The Executive Committee relied on a document adopted by the SBC in 1928, which said state conventions are collecting agencies for the SBC.

"This arrangement, however, is not an essential in Baptist organization, but is made simply as a matter of convenience and economy, and may be changed at any time," the document said.

The document says the SBC retains the right to appeal directly to churches for money. Executive Committee members also said the SBC has the prerogative to decide who will represent its interest to churches.

"The expectation is that any state convention acting as a collection agent for the Southern Baptist Convention will vigorously promote the ministries of the Southern Baptist Convention and encourage churches to give undesignated gifts through the Cooperative Program exclusively for the state convention and the Southern Baptist Convention," a recommendation adopted by Executive Committee said.

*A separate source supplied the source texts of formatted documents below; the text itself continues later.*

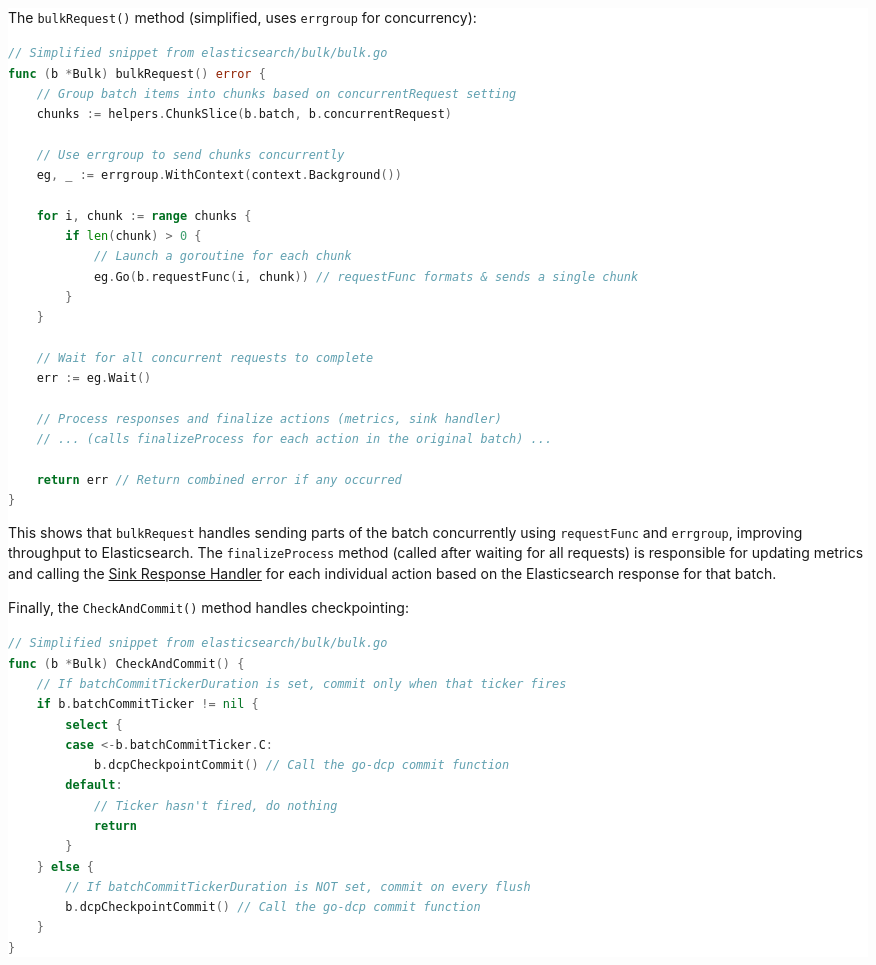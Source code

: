 The `bulkRequest()` method (simplified, uses `errgroup` for concurrency):

```go
// Simplified snippet from elasticsearch/bulk/bulk.go
func (b *Bulk) bulkRequest() error {
	// Group batch items into chunks based on concurrentRequest setting
	chunks := helpers.ChunkSlice(b.batch, b.concurrentRequest)

	// Use errgroup to send chunks concurrently
	eg, _ := errgroup.WithContext(context.Background())

	for i, chunk := range chunks {
		if len(chunk) > 0 {
			// Launch a goroutine for each chunk
			eg.Go(b.requestFunc(i, chunk)) // requestFunc formats & sends a single chunk
		}
	}

	// Wait for all concurrent requests to complete
	err := eg.Wait()

	// Process responses and finalize actions (metrics, sink handler)
	// ... (calls finalizeProcess for each action in the original batch) ...

	return err // Return combined error if any occurred
}
```

This shows that `bulkRequest` handles sending parts of the batch concurrently using `requestFunc` and `errgroup`, improving throughput to Elasticsearch. The `finalizeProcess` method (called after waiting for all requests) is responsible for updating metrics and calling the [Sink Response Handler](08_sink_response_handler_.md) for each individual action based on the Elasticsearch response for that batch.

Finally, the `CheckAndCommit()` method handles checkpointing:

```go
// Simplified snippet from elasticsearch/bulk/bulk.go
func (b *Bulk) CheckAndCommit() {
	// If batchCommitTickerDuration is set, commit only when that ticker fires
	if b.batchCommitTicker != nil {
		select {
		case <-b.batchCommitTicker.C:
			b.dcpCheckpointCommit() // Call the go-dcp commit function
		default:
			// Ticker hasn't fired, do nothing
			return
		}
	} else {
		// If batchCommitTickerDuration is NOT set, commit on every flush
		b.dcpCheckpointCommit() // Call the go-dcp commit function
	}
}
```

The Executive Committee decision formalizes procedures already being carried out by SBC staff members. The SBC sent back to the BGCM a check for $394.05 for the Annie Armstrong Easter Offering. The check represented funds from the Chestnut Ridge Baptist Church in Farmington, Mo.

Jack Wilkerson, the SBC Executive Committee's vice president for business and finance, told BGCM secretary Sondra Allen in a letter that the money should be sent to the Missouri Baptist Convention, the SBC Executive Committee or the North American Mission Board.

Rich White, the pastor of Chestnut Ridge, responded with a letter dated Aug. 5. White told Wilkerson that one of the BGCM's core values is cooperation with the SBC.

"These apparent disagreements between my state convention and the SBC could not be any sharper than the apparent disagreements of the BGCT and BGAV with the SBC over its direction," he said. "It troubles me to think this, but it appears that the size of one's gift outweighs the ideology of the giver when it comes to SBC policy on this matter."